**What is required:** Lines that include the string "body" are the ones to copy from the entries below.

**Records drawn from a dataset:**
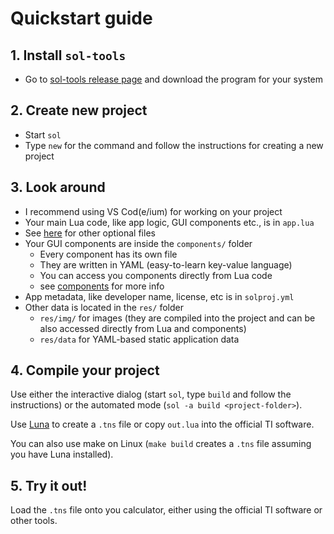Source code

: 
# Quickstart guide

## 1. Install `sol-tools`

 - Go to [sol-tools release page](https://github.com/alexcoder04/sol-tools/releases/latest) and download the program for your system

## 2. Create new project

 - Start `sol`
 - Type `new` for the command and follow the instructions for creating a new project

## 3. Look around

 - I recommend using VS Cod(e/ium) for working on your project
 - Your main Lua code, like app logic, GUI components etc., is in `app.lua`
 - See [here](./files.html) for other optional files
 - Your GUI components are inside the `components/` folder
   - Every component has its own file
   - They are written in YAML (easy-to-learn key-value language)
   - You can access you components directly from Lua code
   - see [components](./components.html) for more info
 - App metadata, like developer name, license, etc is in `solproj.yml`
 - Other data is located in the `res/` folder
   - `res/img/` for images (they are compiled into the project and can be also accessed directly from Lua and components)
   - `res/data` for YAML-based static application data

## 4. Compile your project

Use either the interactive dialog (start `sol`, type `build` and follow the instructions) or the automated mode (`sol -a build <project-folder>`).

Use [Luna](https://github.com/ndless-nspire/Luna) to create a `.tns` file or copy `out.lua` into the official TI software.

You can also use make on Linux (`make build` creates a `.tns` file assuming you have Luna installed).

## 5. Try it out!

Load the `.tns` file onto you calculator, either using the official TI software or other tools.

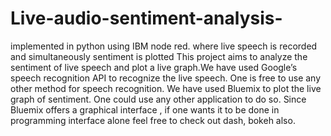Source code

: # Live-audio-sentiment-analysis-
implemented in python using IBM node red. where live speech is recorded and simultaneously sentiment is plotted
This project aims to analyze the sentiment of live speech and plot a live graph.We have used Google’s speech recognition API to recognize the live speech. One is free
to use any other method for speech recognition. We have used Bluemix to plot the live graph of sentiment. One could use any other application to do so. Since Bluemix offers a graphical interface , if
one wants it to be done in programming interface alone feel free to check out dash, bokeh also. 
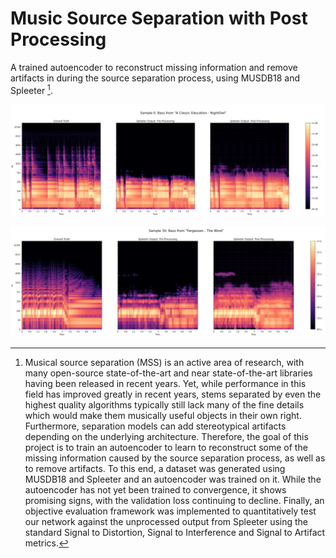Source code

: # Music Source Separation with Post Processing

A trained autoencoder to reconstruct missing information and remove artifacts in during the source separation process, using MUSDB18 and Spleeter [^1].


![alt text](NightOwl.jpg)

![alt text](Fergessen.jpg)




[^1]: Musical source separation (MSS) is an active area of research, with many open-source state-of-the-art and near state-of-the-art libraries having been released in recent years. Yet, while performance in this field has improved greatly in recent years, stems separated by even the highest quality algorithms typically still lack many of the fine details which would make them musically useful objects in their own right. Furthermore, separation models can add stereotypical artifacts depending on the underlying architecture. Therefore, the goal of this project is to train an autoencoder to learn to reconstruct some of the missing information caused by the source separation process, as well as to remove artifacts. To this end, a dataset was generated using MUSDB18 and Spleeter and an autoencoder was trained on it. While the autoencoder has not yet been trained to convergence, it shows promising signs, with the validation loss continuing to decline. Finally, an objective evaluation framework was implemented to quantitatively test our network against the unprocessed output from Spleeter using the standard Signal to Distortion, Signal to Interference and Signal to Artifact metrics.
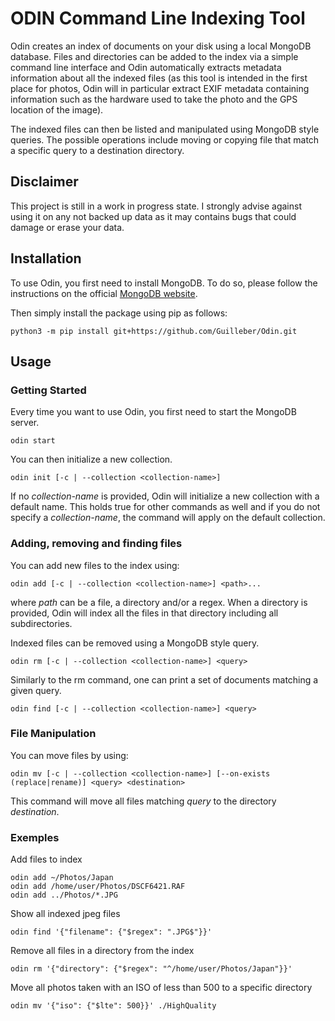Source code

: # ODIN Command Line Indexing Tool

Odin creates an index of documents on your disk using a local MongoDB database.
Files and directories can be added to the index via a simple command line interface and
Odin automatically extracts metadata information about all the indexed files
(as this tool is intended in the first place for photos, Odin will in particular
extract EXIF metadata containing information such as the hardware used to take the photo
and the GPS location of the image).

The indexed files can then be listed and manipulated using MongoDB style queries.
The possible operations include moving or copying file that match a specific query
to a destination directory.

## Disclaimer

This project is still in a work in progress state. I strongly advise against using it
on any not backed up data as it may contains bugs that could damage or erase your data.

## Installation

To use Odin, you first need to install MongoDB. To do so, please follow the instructions on the official [MongoDB website](https://www.mongodb.com/docs/manual/installation/).

Then simply install the package using pip as follows:

    python3 -m pip install git+https://github.com/Guilleber/Odin.git

## Usage

### Getting Started

Every time you want to use Odin, you first need to start the MongoDB server.

    odin start

You can then initialize a new collection.

    odin init [-c | --collection <collection-name>]

If no *collection-name* is provided, Odin will initialize a new collection with a default name.
This holds true for other commands as well and if you do not specify a *collection-name*,
the command will apply on the default collection.

### Adding, removing and finding files

You can add new files to the index using:

    odin add [-c | --collection <collection-name>] <path>...

where *path* can be a file, a directory and/or a regex. When a directory is provided,
Odin will index all the files in that directory including all subdirectories.

Indexed files can be removed using a MongoDB style query.

    odin rm [-c | --collection <collection-name>] <query>

Similarly to the rm command, one can print a set of documents matching a given query.

    odin find [-c | --collection <collection-name>] <query>

### File Manipulation

You can move files by using:

    odin mv [-c | --collection <collection-name>] [--on-exists (replace|rename)] <query> <destination>

This command will move all files matching *query* to the directory *destination*.

### Exemples

Add files to index

    odin add ~/Photos/Japan
    odin add /home/user/Photos/DSCF6421.RAF
    odin add ../Photos/*.JPG

Show all indexed jpeg files

    odin find '{"filename": {"$regex": ".JPG$"}}'

Remove all files in a directory from the index

    odin rm '{"directory": {"$regex": "^/home/user/Photos/Japan"}}'

Move all photos taken with an ISO of less than 500 to a specific directory

    odin mv '{"iso": {"$lte": 500}}' ./HighQuality
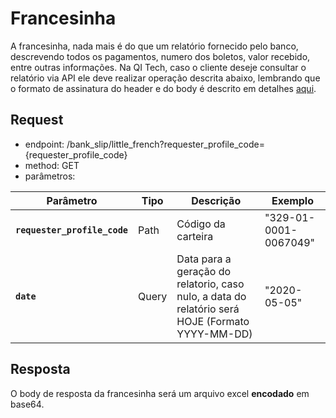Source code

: # Francesinha

A francesinha, nada mais é do que um relatório fornecido pelo banco, descrevendo todos os pagamentos, numero dos boletos,
valor recebido, entre outras informações. Na QI Tech, caso o cliente deseje consultar o relatório via API ele deve realizar
operação descrita abaixo, lembrando que o formato de assinatura do header e do body é descrito em detalhes [aqui](?file=224).

## Request

- endpoint: /bank_slip/little_french?requester_profile_code={requester_profile_code}
- method: GET
- parâmetros:
 
| Parâmetro | Tipo | Descrição | Exemplo |
|---|---|---|---|
| **`requester_profile_code`** | Path | Código da carteira | "329-01-0001-0067049" |
| **`date`** | Query | Data para a geração do relatorio, caso nulo, a data do relatório será HOJE (Formato YYYY-MM-DD) | "2020-05-05" |

## Resposta

O body de resposta da francesinha será um arquivo excel **encodado** em base64.

<br>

**Exercise response:**
operação descrita abaixo, lembrando que o formato de assinatura do header e do body é descrito em detalhes [aqui](?file=224).
O body de resposta da francesinha será um arquivo excel **encodado** em base64.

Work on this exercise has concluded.